Fred Topelby Fred Topel

I saw Paradise Lost when I was in college. Coming from the suburbs, I was just so happy to have an indie theater in town, I would see anything, even if it was about murdered children. Now here I am a grown man traveling to the Sundance Film Festival to see the documentary about how those convicted boys got released.

Amy Berg’s West of Memphis recaps the case and details efforts to find new evidence to free Damien Echols, Jessie Misskelley and Jason Baldwin. Celebrities like Peter Jackson, Fran Walsh, Eddie Vedder and Henry Rollins were instrumental in raising funds to employ more thorough detective work and even make a strong case for the real killer.
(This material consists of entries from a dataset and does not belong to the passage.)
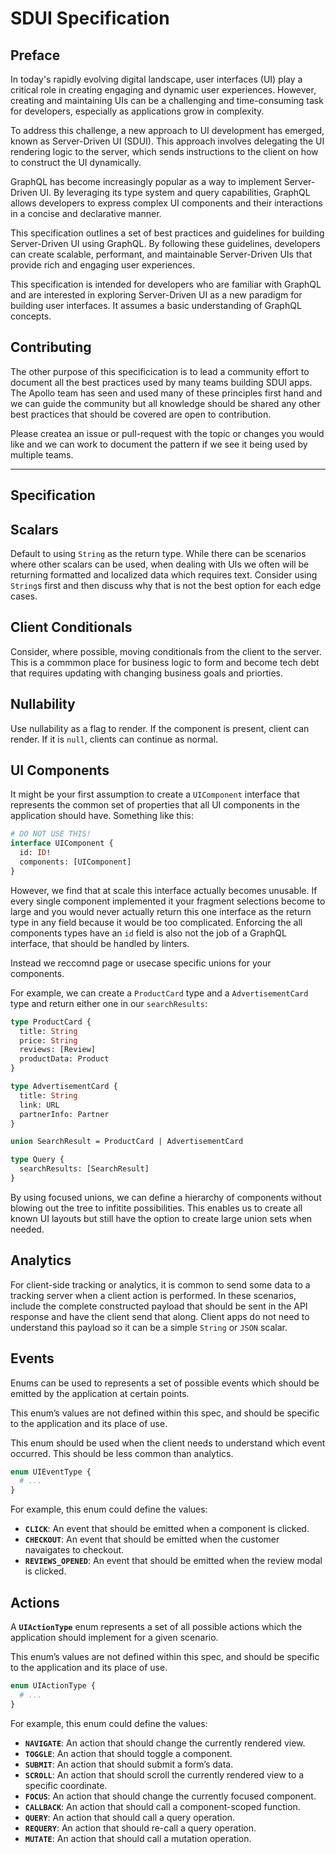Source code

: # SDUI Specification

## Preface

In today's rapidly evolving digital landscape, user interfaces (UI) play a critical role in creating engaging and dynamic user experiences. However, creating and maintaining UIs can be a challenging and time-consuming task for developers, especially as applications grow in complexity.

To address this challenge, a new approach to UI development has emerged, known as Server-Driven UI (SDUI). This approach involves delegating the UI rendering logic to the server, which sends instructions to the client on how to construct the UI dynamically.

GraphQL has become increasingly popular as a way to implement Server-Driven UI. By leveraging its type system and query capabilities, GraphQL allows developers to express complex UI components and their interactions in a concise and declarative manner.

This specification outlines a set of best practices and guidelines for building Server-Driven UI using GraphQL. By following these guidelines, developers can create scalable, performant, and maintainable Server-Driven UIs that provide rich and engaging user experiences.

This specification is intended for developers who are familiar with GraphQL and are interested in exploring Server-Driven UI as a new paradigm for building user interfaces. It assumes a basic understanding of GraphQL concepts.

## Contributing

The other purpose of this specificication is to lead a community effort to document all the best practices used by many teams building SDUI apps. The Apollo team has seen and used many of these principles first hand and we can guide the community but all knowledge should be shared any other best practices that should be covered are open to contribution.

Please createa an issue or pull-request with the topic or changes you would like and we can work to document the pattern if we see it being used by multiple teams.

----

## Specification

## Scalars

Default to using `String` as the return type. While there can be scenarios where other scalars can be used, when dealing with UIs we often will be returning formatted and localized data which requires text. Consider using `String`s first and then discuss why that is not the best option for each edge cases.

## Client Conditionals

Consider, where possible, moving conditionals from the client to the server. This is a commmon place for business logic to form and become tech debt that requires updating with changing business goals and priorties.

## Nullability

Use nullability as a flag to render. If the component is present, client can render. If it is `null`, clients can continue as normal.

## UI Components

It might be your first assumption to create a `UIComponent` interface that represents the common set of properties that all UI components in the application should have. Something like this:

```graphql
# DO NOT USE THIS!
interface UIComponent {
  id: ID!
  components: [UIComponent]
}
```

However, we find that at scale this interface actually becomes unusable. If every single component implemented it your fragment selections become to large and you would never actually return this one interface as the return type in any field because it would be too complicated. Enforcing the all components types have an `id` field is also not the job of a GraphQL interface, that should be handled by linters.

Instead we reccomnd page or usecase specific unions for your components.

For example, we can create a `ProductCard` type and a `AdvertisementCard` type and return either one in our `searchResults`:

```graphql
type ProductCard {
  title: String
  price: String
  reviews: [Review]
  productData: Product
}

type AdvertisementCard {
  title: String
  link: URL
  partnerInfo: Partner
}

union SearchResult = ProductCard | AdvertisementCard

type Query {
  searchResults: [SearchResult]
}
```

By using focused unions, we can define a hierarchy of components without blowing out the tree to infitite possibilities. This enables us to create all known UI layouts but still have the option to create large union sets when needed.

## Analytics

For client-side tracking or analytics, it is common to send some data to a tracking server when a client action is performed. In these scenarios, include the complete constructed payload that should be sent in the API response and have the client send that along. Client apps do not need to understand this payload so it can be a simple `String` or `JSON` scalar.

## Events

Enums can be used to represents a set of possible events which should be emitted by the application at certain points.

This enum’s values are not defined within this spec, and should be specific to the application and its place of use.

This enum should be used when the client needs to understand which event occurred. This should be less common than analytics.

```graphql
enum UIEventType {
  # ...
}
```

For example, this enum could define the values:

- **`CLICK`**: An event that should be emitted when a component is clicked.
- **`CHECKOUT`**: An event that should be emitted when the customer navaigates to checkout.
- **`REVIEWS_OPENED`**: An event that should be emitted when the review modal is clicked.

## Actions

A **`UIActionType`** enum represents a set of all possible actions which the application should implement for a given scenario.

This enum’s values are not defined within this spec, and should be specific to the application and its place of use.

```graphql
enum UIActionType {
  # ...
}
```

For example, this enum could define the values:

- **`NAVIGATE`**: An action that should change the currently rendered view.
- **`TOGGLE`**: An action that should toggle a component.
- **`SUBMIT`**: An action that should submit a form’s data.
- **`SCROLL`**: An action that should scroll the currently rendered view to a specific coordinate.
- **`FOCUS`**: An action that should change the currently focused component.
- **`CALLBACK`**: An action that should call a component-scoped function.
- **`QUERY`**: An action that should call a query operation.
- **`REQUERY`**: An action that should re-call a query operation.
- **`MUTATE`**: An action that should call a mutation operation.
If you’ve followed the news, you know how this ends. West of Memphis is a compelling drama for two and a half hours and never feels long. The film moves with articulate speakers, clear demonstrations of evidence and theories, human emotion and spiritual growth as both the accused and accusers come to re-evaluate their tragic feelings.

Hearing Rollins talk about how he related to Echols is a thoughtful “there but for the Grace of God go I” insight. Peter Jackson’s perspective on bullying authorities versus actual justice encapsulates the conflict beautifully. Seeing Echols go from a rebellious teen to a mature, composed adult is unfathomable considering he’s spent his life so isolated.

As the investigation gets deeper, it’s rather reassuring to know that there are some intelligent investigators who are capable of getting to the bottom of things. It still takes too long for a resolution, but they exist. Peter Jackson found them and hired them to fix the state’s botched case.

To summarize in brief, the new investigators totally take apart Misskelley’s confession, illustrating the coercion and making a valid point about interrogation versus interview. They expose the staging of a discovery of key evidence, and find evidence that should convict the real killer of the Robin Hood Hills boys.

Even the circumstances of the West Memphis 3’s release are corrupt. The end justifies the means at this point and you have to think, if Echols, Baldwin and Misskelley can move on with their lives, who are we to be indignant that their record still shows conviction for a crime they didn’t commit? Life is bittersweet and if they can take the enlightened path to move forward for good, we can certainly take that lesson into our minor everyday problems

The filmmaking is solid. No fancy tricks, just information and some thematic shots of sunsets and such, but pretty pure to the facts. Berg lets the story tell itself and the fact that it leaves me with so much self-reflection shows it’s powerful.